From: Amos Jeffries <squid3_at_treenet.co.nz>
Date: Sat, 18 May 2013 20:54:43 +1200

On 18/05/2013 6:23 p.m., Helmut Hullen wrote:
> Hallo, Amos,
>
> Du meintest am 18.05.13:
>
>>>> SG has numerous problems which caused it not to do what it's
>>>> supposed to, including that "emergency" mode thing. Here are some
>>>> things to consider:
>>>> 1) a BIG blacklist is overhyped - when I had a good look at our
>>>> requirements, there was only a small percentage of those websites
>>>> we actually wanted to block, the rest were either squatting
>>>> websites or non-existent, or not relevant. Squid could blacklist
>>>> (eg ACL DENY) those websites natively with a minimum of fuss.
>>> May be - it does a good job even with these unnecessary entries.
>> If the list is that badly out of date it will also be *missing* a
>> great deal of entries.
>
> Yes - may be. But updating the list is a really simple job.
>
>>>> 2) SG has not been updated for 4 or 5 years, if that's your latest
>>>> version, you are still out of date.
>>> I can't see a big need for updating. Software really doesn't need
>>> changes ("updates") every month or so.
>> For regular software yes. But security software which has set itself
>> out as enumerating badness/goodness for a control method needs
>> constant updates.
> May be - but "squidguard" does a really simple job: it looks into a list
> of not allowed domains and URLs and then decides wether to allow or to
> deny. That job doesn't need "constant updates".

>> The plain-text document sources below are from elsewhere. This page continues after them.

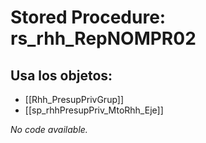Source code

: # Stored Procedure: rs_rhh_RepNOMPR02

## Usa los objetos:
- [[Rhh_PresupPrivGrup]]
- [[sp_rhhPresupPriv_MtoRhh_Eje]]

*No code available.*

Unfortunately it does so by forcing all the compications into Squid.

In order for SG to do that "really simple job". Squid is required to:
* manage a group of sub-processes, including all error handling when
they fail or hang.
* generate and process requests and responses in a protocol to
communicate with those sub-processes
* schedule client request handling around the delay from external
processing, including recovery on SG errors
* clone the HTTP request and perform a sub-request when redirected-to
URL is presented by SG.

Much better to have Squid doing the simple ACL task and drop all of the
above complications.

Not to mention that Markus fed back a lot of the ufdbGuard improvements
into Squid-3.2 and we now have ACLs which operate reasonably fast over
big lists of regex. Not that using big lists of regex is a great idea
anyway.

>
>>>> More to the point, you will not find much help now. or anyone to
>>>> fix it even if you could prove it's a bug.
>>> "That depends!" - I know many colleagues who use "squidguard" since
>>> years; the program doesn't need much help.
>> During which time a lot of things have progressed. Squid has gained a
>> lt of ACL types, better regex handling, better memory management, and
>> an external ACL helpers interface (which most installations of SG
>> should really be using).
>
>> Which brings me back to my question of what SG was being used for. If
>> it is something which the current Squid are capable of doing without
>> SG then you maybe can gain better traffic performance simply by
>> removing SG from the software chain. Like csn233 found it may be
>> worth it.
> The squidguard job is working with a really big blacklist. And working
> with some specialized ACLs.

Which apart from the list files, is all based on received information
sent to it by Squid.

> I know "squid" can do this job too - and I maintain a schoolserver which
> uses many of these possibilities of "squid". But then some other people
> has to maintain the blacklist. That's no job for the administrator in
> the school.

You are the first to mention that change of job.

The proposal was to:
  * make Squid load the blacklist
  * remove SG from the software chain
  * watch response time improve ?

Nowhere in that sequence does it require any change of who is creating
the list.

At most the administrator may need to run a tool to convert from some
strange format to one Squid can load. (FWIW: both squidblacklists.org
and Shalla provide lists which have already been converted to
Squid-compatible formats).

> "better traffic performance" may be a criteria, but (p.e.) blocking porn
> URLs is (in schools) a criteria too.
> Teachers have to look at "legal protection for children and young
> persons" too.

I'm just talking about shifting the checks to the place where they can
be tested most effecctively. Not removing them.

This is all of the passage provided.